Vatican cardinal speaks on genetically-modified food
October 24, 2013
Speaking in Iowa, the president of the Pontifical Council for Justice and Peace called for dialogue between proponents and opponents of genetically-modified food, according to the Des Moines Register and Catholic News Service.
“In Catholic thought, ‘nature’ is neither sacred nor divine, neither to be feared or to be revered and left untouched,” said Cardinal Peter Turkson. “Rather, it is a gift offered by the Creator to the human community to be entrusted to the intelligence and moral responsibility of men and women. Therefore it is legitimate for humans with the correct attitude to intervene in nature and make modifications.”
“Some may claim that research is ethically neutral that its application is either good or bad,” he said. “But there’s no human activity that’s ethically neutral.”
“There is a need sometimes to be prudent,” the prelate added. “Let’s take every reasonable measure of caution beforehand to avoid the risk of human health or the environment. Such prudence is necessary to any element to advance the common good.”
In addition to calling for dialogue, Cardinal Turkson called for the labeling of genetically-modified food.

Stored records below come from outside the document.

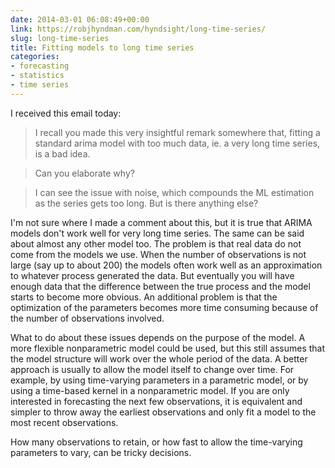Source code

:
 ```yaml
---
date: 2014-03-01 06:08:49+00:00
link: https://robjhyndman.com/hyndsight/long-time-series/
slug: long-time-series
title: Fitting models to long time series
categories:
- forecasting
- statistics
- time series
---
```


I received this email today:

>I recall you made this very insightful remark somewhere that, fitting a standard arima model with too much data, ie. a very long time series, is a bad idea.

>Can you elaborate why?

>I can see the issue with noise, which compounds the ML estimation as the series gets too long. But is there anything else?

I'm not sure where I made a comment about this, but it is true that ARIMA models don't work well for very long time series. The same can be said about almost any other model too. The problem is that real data do not come from the models we use. When the number of observations is not large (say up to about 200) the models often work well as an approximation to whatever process generated the data. But eventually you will have enough data that the difference between the true process and the model starts to become more obvious. An additional problem is that the optimization of the parameters becomes more time consuming because of the number of observations involved.

What to do about these issues depends on the purpose of the model. A more flexible nonparametric model could be used, but this still assumes that the model structure will work over the whole period of the data. A better approach is usually to allow the model itself to change over time. For example, by using time-varying parameters in a parametric model, or by using a time-based kernel in a nonparametric model. If you are only interested in forecasting the next few observations, it is equivalent and simpler to throw away the earliest observations and only fit a model to the most recent observations.

How many observations to retain, or how fast to allow the time-varying parameters to vary, can be tricky decisions.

“Adopt the highest standards of communication with the public as well as rules of labeling to guarantee producers and consumers rights to information,” he said.
Posted by: cvm46470 -
Oct. 24, 2013 11:29 PM ET USA
"Reasonable caution" has been used with GM crops.Billions of meals have been consumed over 20 years with no problems. Why is the council on'justice and peace'weighing in on this issue? Reality is that GM crops have improved harvests in poor countries, reduced environmental impact by reduced tillage and reduced insecticide use.Genetic modification has been ongoing since farming began;it is just more precise today.Required "labeling" would only add fuel to the myth and hurt developing nations most
Posted by: msorensen71798 -
Oct. 24, 2013 9:29 PM ET USA
This GMO labeling issue is on the November ballot in Washington State, and is a very hotly debated topic. No one really "wants" to eat GMO food, but Monsanto has put big bucks into the "No on I-522" campaign, so it will likely fail. And then it will be the poster-child for labeling laws across the country: "See? The people have spoken: they like GMO!" Very sad. I am ashamed of my state.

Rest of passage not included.